Stored data
-------------------------

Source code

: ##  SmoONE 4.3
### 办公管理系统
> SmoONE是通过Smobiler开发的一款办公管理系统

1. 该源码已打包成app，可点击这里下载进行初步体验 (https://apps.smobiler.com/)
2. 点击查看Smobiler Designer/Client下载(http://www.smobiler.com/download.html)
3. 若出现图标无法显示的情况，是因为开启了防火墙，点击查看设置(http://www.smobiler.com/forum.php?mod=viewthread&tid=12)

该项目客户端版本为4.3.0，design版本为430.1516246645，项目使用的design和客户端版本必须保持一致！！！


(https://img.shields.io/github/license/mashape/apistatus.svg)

-------------------------

■ **Your task**
What is needed is each line of the data, printed exactly.

■ **Exercise result**
Source code

: ##  SmoONE 4.3
### 办公管理系统
> SmoONE是通过Smobiler开发的一款办公管理系统

1. 该源码已打包成app，可点击这里下载进行初步体验 (https://apps.smobiler.com/)
2. 点击查看Smobiler Designer/Client下载(http://www.smobiler.com/download.html)
3. 若出现图标无法显示的情况，是因为开启了防火墙，点击查看设置(http://www.smobiler.com/forum.php?mod=viewthread&tid=12)

该项目客户端版本为4.3.0，design版本为430.1516246645，项目使用的design和客户端版本必须保持一致！！！


(https://img.shields.io/github/license/mashape/apistatus.svg)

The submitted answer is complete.